What is expected =>
Give again, word for word, every line in the entries below from the line with "#### A pizza restaurant website, 1-03-2020" up to and including the line with "and their location.", and no other line.

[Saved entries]
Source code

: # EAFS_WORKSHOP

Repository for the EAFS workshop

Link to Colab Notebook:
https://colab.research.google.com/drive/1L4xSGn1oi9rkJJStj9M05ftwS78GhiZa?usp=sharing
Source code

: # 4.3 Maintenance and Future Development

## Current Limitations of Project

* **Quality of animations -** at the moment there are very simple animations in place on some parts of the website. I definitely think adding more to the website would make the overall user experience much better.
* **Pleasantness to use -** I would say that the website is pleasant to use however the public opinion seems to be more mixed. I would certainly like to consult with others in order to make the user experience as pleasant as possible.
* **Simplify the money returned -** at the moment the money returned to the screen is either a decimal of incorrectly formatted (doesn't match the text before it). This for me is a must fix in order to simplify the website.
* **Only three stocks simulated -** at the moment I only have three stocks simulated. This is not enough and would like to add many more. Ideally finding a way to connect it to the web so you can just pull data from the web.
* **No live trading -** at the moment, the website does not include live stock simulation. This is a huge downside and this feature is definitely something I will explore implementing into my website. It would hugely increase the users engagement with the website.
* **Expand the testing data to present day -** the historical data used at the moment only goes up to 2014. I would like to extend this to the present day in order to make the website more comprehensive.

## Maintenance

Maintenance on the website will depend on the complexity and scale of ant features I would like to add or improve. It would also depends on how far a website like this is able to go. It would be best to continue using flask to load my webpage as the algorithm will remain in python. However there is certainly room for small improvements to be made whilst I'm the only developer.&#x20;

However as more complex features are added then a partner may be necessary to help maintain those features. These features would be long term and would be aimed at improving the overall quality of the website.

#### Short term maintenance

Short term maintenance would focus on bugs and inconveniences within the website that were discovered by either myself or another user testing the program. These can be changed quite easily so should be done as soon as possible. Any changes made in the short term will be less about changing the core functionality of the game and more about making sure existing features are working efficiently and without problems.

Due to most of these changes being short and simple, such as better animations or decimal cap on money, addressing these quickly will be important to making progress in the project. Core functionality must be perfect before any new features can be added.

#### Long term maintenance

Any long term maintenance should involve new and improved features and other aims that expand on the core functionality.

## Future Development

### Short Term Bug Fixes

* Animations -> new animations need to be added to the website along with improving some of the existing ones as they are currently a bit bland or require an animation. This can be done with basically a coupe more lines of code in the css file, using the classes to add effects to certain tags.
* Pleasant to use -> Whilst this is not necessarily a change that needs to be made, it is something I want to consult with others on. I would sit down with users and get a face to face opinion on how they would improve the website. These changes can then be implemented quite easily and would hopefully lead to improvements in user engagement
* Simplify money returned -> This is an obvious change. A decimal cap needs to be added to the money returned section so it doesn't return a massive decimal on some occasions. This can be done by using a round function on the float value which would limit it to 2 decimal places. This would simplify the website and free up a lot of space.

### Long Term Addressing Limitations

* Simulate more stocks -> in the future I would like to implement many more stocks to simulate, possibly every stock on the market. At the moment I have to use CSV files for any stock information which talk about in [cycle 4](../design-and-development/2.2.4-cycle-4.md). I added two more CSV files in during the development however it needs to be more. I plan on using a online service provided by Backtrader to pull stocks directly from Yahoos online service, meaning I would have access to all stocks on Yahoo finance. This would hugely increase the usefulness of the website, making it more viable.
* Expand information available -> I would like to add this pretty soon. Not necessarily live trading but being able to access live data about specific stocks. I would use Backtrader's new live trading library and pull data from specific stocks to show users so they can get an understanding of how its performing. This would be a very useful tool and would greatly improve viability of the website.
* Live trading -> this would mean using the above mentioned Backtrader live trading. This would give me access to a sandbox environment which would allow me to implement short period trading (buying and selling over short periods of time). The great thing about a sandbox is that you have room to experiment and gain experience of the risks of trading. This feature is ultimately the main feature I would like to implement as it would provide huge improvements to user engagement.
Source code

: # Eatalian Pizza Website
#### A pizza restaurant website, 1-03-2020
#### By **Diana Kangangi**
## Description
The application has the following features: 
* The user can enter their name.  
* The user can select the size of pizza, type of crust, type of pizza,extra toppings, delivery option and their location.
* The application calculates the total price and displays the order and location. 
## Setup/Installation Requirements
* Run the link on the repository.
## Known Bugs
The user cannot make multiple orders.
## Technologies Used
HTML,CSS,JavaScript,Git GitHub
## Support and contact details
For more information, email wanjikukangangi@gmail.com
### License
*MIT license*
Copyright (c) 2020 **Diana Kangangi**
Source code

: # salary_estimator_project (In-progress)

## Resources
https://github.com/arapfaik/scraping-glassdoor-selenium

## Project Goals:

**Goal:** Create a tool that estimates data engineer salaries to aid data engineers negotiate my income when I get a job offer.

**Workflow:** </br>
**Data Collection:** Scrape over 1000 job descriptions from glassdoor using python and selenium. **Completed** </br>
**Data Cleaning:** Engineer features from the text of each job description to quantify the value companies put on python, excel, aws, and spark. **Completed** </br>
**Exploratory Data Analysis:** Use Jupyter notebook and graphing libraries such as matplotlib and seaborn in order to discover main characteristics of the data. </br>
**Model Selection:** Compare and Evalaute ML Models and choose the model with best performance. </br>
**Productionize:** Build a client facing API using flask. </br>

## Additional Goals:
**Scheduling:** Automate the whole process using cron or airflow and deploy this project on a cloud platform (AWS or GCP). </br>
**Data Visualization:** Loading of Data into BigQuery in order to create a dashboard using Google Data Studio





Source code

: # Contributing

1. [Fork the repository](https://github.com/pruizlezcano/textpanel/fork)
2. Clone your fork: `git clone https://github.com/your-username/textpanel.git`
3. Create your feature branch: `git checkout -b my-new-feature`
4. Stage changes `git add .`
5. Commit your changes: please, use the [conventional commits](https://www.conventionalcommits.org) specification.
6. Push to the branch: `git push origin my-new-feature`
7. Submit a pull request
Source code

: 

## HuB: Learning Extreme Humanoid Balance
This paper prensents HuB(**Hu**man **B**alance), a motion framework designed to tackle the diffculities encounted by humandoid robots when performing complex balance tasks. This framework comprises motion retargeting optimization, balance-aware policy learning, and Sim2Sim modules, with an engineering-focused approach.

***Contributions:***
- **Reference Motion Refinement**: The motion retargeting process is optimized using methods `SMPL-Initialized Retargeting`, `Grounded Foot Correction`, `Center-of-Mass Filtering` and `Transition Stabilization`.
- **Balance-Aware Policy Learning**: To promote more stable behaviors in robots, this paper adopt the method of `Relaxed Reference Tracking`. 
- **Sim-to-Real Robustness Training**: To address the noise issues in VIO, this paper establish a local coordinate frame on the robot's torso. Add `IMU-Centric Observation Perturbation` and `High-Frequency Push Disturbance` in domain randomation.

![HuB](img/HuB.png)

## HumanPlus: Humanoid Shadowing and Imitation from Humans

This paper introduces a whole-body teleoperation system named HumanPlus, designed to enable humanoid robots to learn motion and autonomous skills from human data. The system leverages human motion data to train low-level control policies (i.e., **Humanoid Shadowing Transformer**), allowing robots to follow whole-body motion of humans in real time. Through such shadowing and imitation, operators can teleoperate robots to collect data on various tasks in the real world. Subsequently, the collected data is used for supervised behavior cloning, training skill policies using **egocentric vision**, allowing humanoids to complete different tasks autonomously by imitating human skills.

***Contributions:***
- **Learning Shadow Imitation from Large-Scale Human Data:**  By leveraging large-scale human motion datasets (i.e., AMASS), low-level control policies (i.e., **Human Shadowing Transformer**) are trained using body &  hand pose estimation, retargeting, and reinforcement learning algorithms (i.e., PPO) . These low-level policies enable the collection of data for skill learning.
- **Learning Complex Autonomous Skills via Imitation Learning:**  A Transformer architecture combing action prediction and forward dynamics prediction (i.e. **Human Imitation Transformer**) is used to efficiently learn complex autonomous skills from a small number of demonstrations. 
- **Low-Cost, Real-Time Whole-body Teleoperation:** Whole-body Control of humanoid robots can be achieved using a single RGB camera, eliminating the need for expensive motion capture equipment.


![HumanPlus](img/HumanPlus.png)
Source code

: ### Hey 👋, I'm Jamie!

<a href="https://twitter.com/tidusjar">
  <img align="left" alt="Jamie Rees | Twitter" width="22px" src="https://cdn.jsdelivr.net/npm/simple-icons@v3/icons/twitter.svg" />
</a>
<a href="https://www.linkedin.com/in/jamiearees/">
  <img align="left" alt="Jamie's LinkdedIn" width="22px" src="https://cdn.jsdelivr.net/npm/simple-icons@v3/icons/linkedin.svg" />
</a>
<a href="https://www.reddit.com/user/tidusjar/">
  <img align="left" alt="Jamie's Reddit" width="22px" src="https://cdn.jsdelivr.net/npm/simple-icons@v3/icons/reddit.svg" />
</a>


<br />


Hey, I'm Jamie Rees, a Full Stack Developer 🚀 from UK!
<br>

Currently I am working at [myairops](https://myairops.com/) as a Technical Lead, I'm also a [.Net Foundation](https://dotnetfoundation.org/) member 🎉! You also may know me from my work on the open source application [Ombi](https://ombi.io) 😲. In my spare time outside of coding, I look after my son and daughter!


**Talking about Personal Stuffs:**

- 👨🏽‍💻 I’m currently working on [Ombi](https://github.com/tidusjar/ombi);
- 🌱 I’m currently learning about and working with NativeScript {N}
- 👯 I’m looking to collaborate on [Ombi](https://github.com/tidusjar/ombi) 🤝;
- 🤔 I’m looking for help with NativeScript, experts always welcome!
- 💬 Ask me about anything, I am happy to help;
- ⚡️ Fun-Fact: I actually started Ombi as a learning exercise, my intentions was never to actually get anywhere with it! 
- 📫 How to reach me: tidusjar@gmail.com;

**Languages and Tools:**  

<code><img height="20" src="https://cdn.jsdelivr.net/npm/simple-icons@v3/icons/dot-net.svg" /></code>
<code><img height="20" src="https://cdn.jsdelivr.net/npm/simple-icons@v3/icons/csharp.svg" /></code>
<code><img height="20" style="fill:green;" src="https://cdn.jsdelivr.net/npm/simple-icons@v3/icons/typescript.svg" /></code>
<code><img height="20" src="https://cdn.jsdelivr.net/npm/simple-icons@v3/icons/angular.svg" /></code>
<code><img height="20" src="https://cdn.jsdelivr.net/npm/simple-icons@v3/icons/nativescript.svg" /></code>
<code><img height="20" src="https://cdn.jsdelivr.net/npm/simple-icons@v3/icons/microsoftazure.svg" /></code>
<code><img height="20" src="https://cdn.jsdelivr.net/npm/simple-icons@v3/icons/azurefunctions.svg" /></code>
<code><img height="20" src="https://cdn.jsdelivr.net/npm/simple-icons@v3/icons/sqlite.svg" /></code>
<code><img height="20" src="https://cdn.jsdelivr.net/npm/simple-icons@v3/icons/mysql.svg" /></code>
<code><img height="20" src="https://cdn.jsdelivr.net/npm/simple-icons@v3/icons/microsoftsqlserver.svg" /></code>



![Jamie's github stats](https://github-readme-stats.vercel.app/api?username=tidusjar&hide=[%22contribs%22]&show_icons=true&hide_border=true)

Written solution =>
#### A pizza restaurant website, 1-03-2020
#### By **Diana Kangangi**
## Description
The application has the following features: 
* The user can enter their name.  
* The user can select the size of pizza, type of crust, type of pizza,extra toppings, delivery option and their location.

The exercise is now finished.